This Is Tiny Hardcore Press
I started a small press rather accidentally. The term small press is, perhaps, a bit inaccurate. I started a micropress. You would need a special piece of ocular equipment to see us in the landscape of publishers but I would not have it any other way. Tiny Hardcore Press is a very small publishing concern producing very small books. When people receive our books in the mail, they sometimes write me and say things like, “I didn’t know the book would be so small.” The “Tiny” in Tiny Hardcore Press is literal. Our books will fit in your pocket or your purse or your hand. They will most definitely fit in your heart.
I wanted to publish tiny, hardcore books. I also love the words tiny and hardcore. They are fine words. The books I wanted to publish would be small in stature but grand in reach and spirit. I’ve published two books so far, books I will be featuring here this month—Normally Special, by xTx and So You Know It’s Me by Brian Oliu and I think they are both small in stature and grand in reach. Normally Special is in its third printing and So You Know It’s Me is about to go into its second printing.

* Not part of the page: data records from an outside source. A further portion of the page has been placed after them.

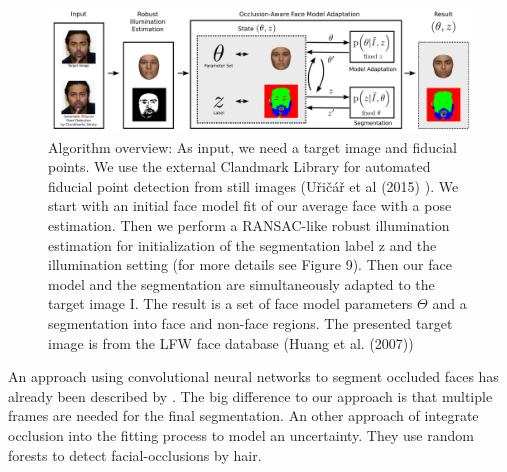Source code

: \begin{figure}
	\centering
	\includegraphics[width=1\linewidth]{Figures/chap1/EGGER's_method.png}
	\caption[caption without footnote, for lof]{\footnotemark Algorithm overview: As input, we need a target image and fiducial points. We use the external Clandmark Library for automated fiducial point detection from still images (U\v ri\v c\' a\v r et al (2015) \cite{Uricar}). We start with an initial face model fit of our average face with a pose estimation. Then we perform a RANSAC-like robust illumination estimation for initialization of the segmentation label z and the illumination setting (for more details see Figure 9). Then our face model and the segmentation are simultaneously adapted to the target image I. The result is a set of face model parameters $\Theta$ and a segmentation into face and non-face regions. The presented target image is from the LFW face database (Huang et al. (2007))}
	\label{fig:EGGER's_method}
\end{figure}


An approach using convolutional neural networks to segment occluded faces has already been described by \cite{SaitoEtAl}. The big difference to our approach is that multiple frames are needed for the final segmentation. An other approach of \cite{MorelForster} integrate occlusion into the fitting process to model an uncertainty. They use random forests to detect facial-occlusions by hair.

When I read both of these manuscripts, I knew, immediately, that I wanted to publish them because I felt something as I read every single page. I felt something true and deep. That is the reaction I am looking for when I read submissions. That is the reaction I had to every book and writer Tiny Hardcore will be publishing for the next two years when you will see books from Brandi Wells who is up next, Robb Todd, James Tadd Adcox, Sean Doyle, Alana Noel Voth, Scott McClanahan, Tim Jones-Yelvington, Casey Hannan, Letitia Moffitt, and an anthology featuring fiction from Lauren Becker, Erin Fitzgerald, Kirsty Logan, Michelle Reale, and Amber Sparks.
The first book I will be featuring this month is So You Know It’s Me, a collection of lyric essays by Brian Oliu that were posted on the Tuscaloosa Craigslist Missed Connections board over the course of 45 days. On the 45th day, in accordance to Craigslist policy, the essays began to erase themselves. I actually read the essays as they were originally posted and I was intrigued by how a writer was putting his art in such an unexpected place. I kept wanting to see what Brian would write next and when the essays were gone, their absence was felt. When Brian sent me his manuscript, I loved how the essays worked as a whole, how they worked in concert to create a book I hope you will fall in love with too.

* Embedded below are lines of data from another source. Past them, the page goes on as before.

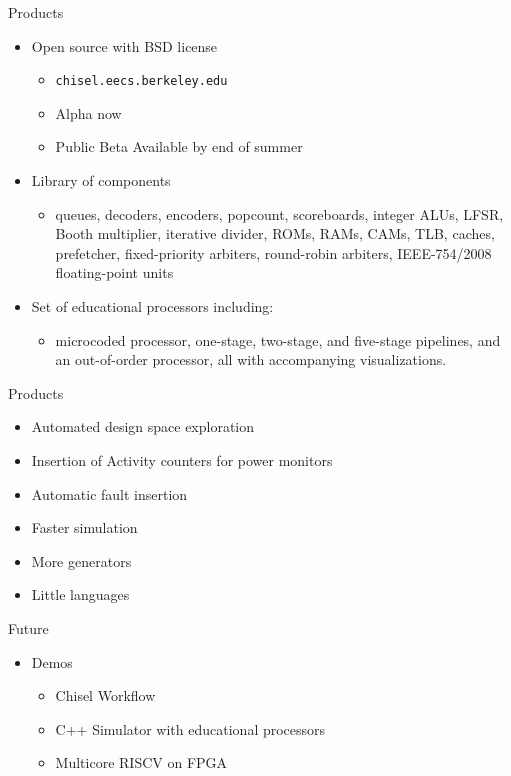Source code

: \documentclass[xcolor=pdflatex,dvipsnames,table]{beamer}
\begin{document}
\begin{frame}[fragile]{Products}

\begin{itemize}
\item Open source with BSD license
\begin{itemize}
\item \verb+chisel.eecs.berkeley.edu+
\item Alpha now
\item Public Beta Available by end of summer
\end{itemize}
\item Library of components
\begin{itemize}
\item queues, decoders, encoders, popcount, scoreboards, integer ALUs, LFSR, Booth multiplier, iterative divider, ROMs, RAMs, CAMs, TLB, caches, prefetcher, fixed-priority arbiters, round-robin arbiters, IEEE-754/2008 floating-point units
\end{itemize}
\item Set of educational processors including:
\begin{itemize}
\item microcoded processor, one-stage, two-stage, and five-stage pipelines, and an out-of-order processor, all with accompanying visualizations.
\end{itemize}
\end{itemize}

\end{frame}

\begin{frame}[fragile]{Products}

\begin{itemize}
\item Automated design space exploration
\item Insertion of Activity counters for power monitors
\item Automatic fault insertion
\item Faster simulation
\item More generators
\item Little languages
\end{itemize}

\end{frame}

\begin{frame}[fragile]{Future}

\begin{itemize}
\item Demos
\begin{itemize}
\item Chisel Workflow
\item C++ Simulator with educational processors
\item Multicore RISCV on FPGA
\end{itemize}
\end{itemize}

\end{frame}
\end{document}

There is a real poetry to Craiglist. I love to read Casual Encounters and Missed Connections boards for major cities because you have an unfiltered opportunity to see how desperately lonely so many people are. People post to these boards hoping they will find someone they saw walking down the street or in line at a movie theatre or out there in the world where we are all strangers and not strangers. They post hoping they can meet someone who will come over late at night and satisfy a desire for companionship or sex or some fetish they are only comfortable talking about within the safety of the Craigslist interface, a blank screen with black letters, completely stripped of artifice. There are times when I think Craigslist is, at once, the loneliest and most hopeful place in the world even though it really isn’t a place in the world at all. The Internet is a strange thing.
As I read Brian’s essays, I saw a man reaching out for connection and there was such startling beauty in his words, a beauty that was even more pronounced against the chaotic noise of everything else that goes on via Craigslist. He dissects every moment in these essays so intimately. At times, I wanted to look away because the moments felt too private, too sacred for strangers to hold. In each essay he not only speaks to this mysterious woman he is trying to reach, he reveals pieces of himself, a scar on his arm, how he wrote his name inside his childhood books, how he drew faces as a child, always hideous, so much more, creating his history for us breathlessly, beautifully. This is a book with lines like, “Yes -- we must shove dead girls in our mouths, swallow them, have them speak for us by not speaking,” lines that make you want to shove the book itself into your mouth to let it speak for you because it wields such lovely, uncommon language.
Over the next month I’ll feature interviews with both Brian Oliu and xTx, excerpts from their books, guest posts and I hope we’ll have a great conversation about lovely, uncommon writing from two lovely, uncommon writers.